Context: Rapid influenza diagnostic tests (RIDTs) are used for influenza screening, clinical decision making, and influenza surveillance. In August 2009, a hospital reported increased false-positive RIDT results to the Arizona Department of Health Services. Because of reported RIDT low sensitivities (40%-62%) for 2009 pandemic influenza A (pH1N1), the hospital's report raised further concerns about the specificity and clinical utility of RIDTs.
Objective: To determine the positive predictive value (PPV) of RIDTs compared with real-time reverse transcription–polymerase chain reaction assay (rRT-PCR) using Centers for Disease Control and Prevention (CDC) protocols and primers as a standard.
Design: A standardized survey collected information including RIDT brand/lot number, training of personnel performing test, type of laboratory, swab and specimen type, time from collection to testing, sample storage, and viral transport medium.
Participants: Seven Arizona laboratories submitted positive RIDT clinical samples to Arizona State Public Health Laboratory (ASPHL) for confirmatory rRT-PCR testing.

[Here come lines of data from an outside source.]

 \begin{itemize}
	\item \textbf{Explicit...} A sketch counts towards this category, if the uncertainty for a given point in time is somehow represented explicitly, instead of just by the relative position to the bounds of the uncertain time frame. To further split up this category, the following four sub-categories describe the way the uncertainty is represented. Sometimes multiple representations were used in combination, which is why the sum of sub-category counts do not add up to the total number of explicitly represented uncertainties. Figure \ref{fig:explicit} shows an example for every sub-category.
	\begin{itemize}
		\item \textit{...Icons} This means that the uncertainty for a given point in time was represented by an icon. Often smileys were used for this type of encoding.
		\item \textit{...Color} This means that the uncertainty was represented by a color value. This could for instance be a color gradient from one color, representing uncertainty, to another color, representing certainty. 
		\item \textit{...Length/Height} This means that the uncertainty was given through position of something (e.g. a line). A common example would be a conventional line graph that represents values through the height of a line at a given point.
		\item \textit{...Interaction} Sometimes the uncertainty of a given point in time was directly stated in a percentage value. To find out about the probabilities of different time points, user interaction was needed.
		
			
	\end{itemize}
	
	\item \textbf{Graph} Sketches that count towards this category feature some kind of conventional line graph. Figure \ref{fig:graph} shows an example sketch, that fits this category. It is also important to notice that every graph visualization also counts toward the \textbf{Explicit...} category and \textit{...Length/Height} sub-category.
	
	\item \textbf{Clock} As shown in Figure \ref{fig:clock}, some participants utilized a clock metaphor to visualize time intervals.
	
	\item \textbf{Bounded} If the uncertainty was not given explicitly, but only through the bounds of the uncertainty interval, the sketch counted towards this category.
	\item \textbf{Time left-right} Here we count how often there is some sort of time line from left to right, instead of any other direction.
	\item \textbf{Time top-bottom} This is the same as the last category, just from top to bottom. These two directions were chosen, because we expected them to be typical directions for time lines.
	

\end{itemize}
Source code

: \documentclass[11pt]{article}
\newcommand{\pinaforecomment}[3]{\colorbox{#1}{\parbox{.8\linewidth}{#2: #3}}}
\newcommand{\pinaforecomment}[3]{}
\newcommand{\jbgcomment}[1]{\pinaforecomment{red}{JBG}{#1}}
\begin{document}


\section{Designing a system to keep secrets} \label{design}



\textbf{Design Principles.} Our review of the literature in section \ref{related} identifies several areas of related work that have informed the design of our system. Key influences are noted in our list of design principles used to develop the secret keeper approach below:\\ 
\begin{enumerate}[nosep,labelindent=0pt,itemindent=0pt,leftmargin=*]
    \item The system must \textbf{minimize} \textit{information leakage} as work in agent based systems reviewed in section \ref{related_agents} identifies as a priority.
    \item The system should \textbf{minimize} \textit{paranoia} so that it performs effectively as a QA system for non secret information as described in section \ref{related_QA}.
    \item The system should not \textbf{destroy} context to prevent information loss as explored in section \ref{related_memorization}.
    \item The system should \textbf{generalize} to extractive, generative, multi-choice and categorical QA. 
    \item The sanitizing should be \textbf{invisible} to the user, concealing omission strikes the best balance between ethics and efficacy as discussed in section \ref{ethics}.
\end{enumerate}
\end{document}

Main Outcome Measure: The PPV was calculated on the basis of rRT-PCR-positive results for April through October.
Results: Results from 600 specimens using 1 of 4 RIDTs were available. Median pH1N1 PPV was 80% (range: 62%–91%) when calculated by RIDT brand. A significant difference in PPV was identified between the 2 largest facilities, which used the same RIDT brand, BinaxNOW Influenza A&B, (Laboratories A, 33% and B, 92%, [P < .01]). The facilities reported similar testing practices except lot numbers used and timing of testing. Laboratory A used lot 003684 and performed testing within 1 hour of collection; Laboratory B used multiple lots, excluding lot 003684, and performed testing within 24 hours. Laboratory A switched RIDT brands and noted a significant PPV increase from 33% to 91% (P < .01).
Conclusions: Wide PPV variability combined with documented low sensitivity among RIDTs for pH1N1 diagnosis increases concerns about their specificity and clinical and epidemiologic utility for influenza.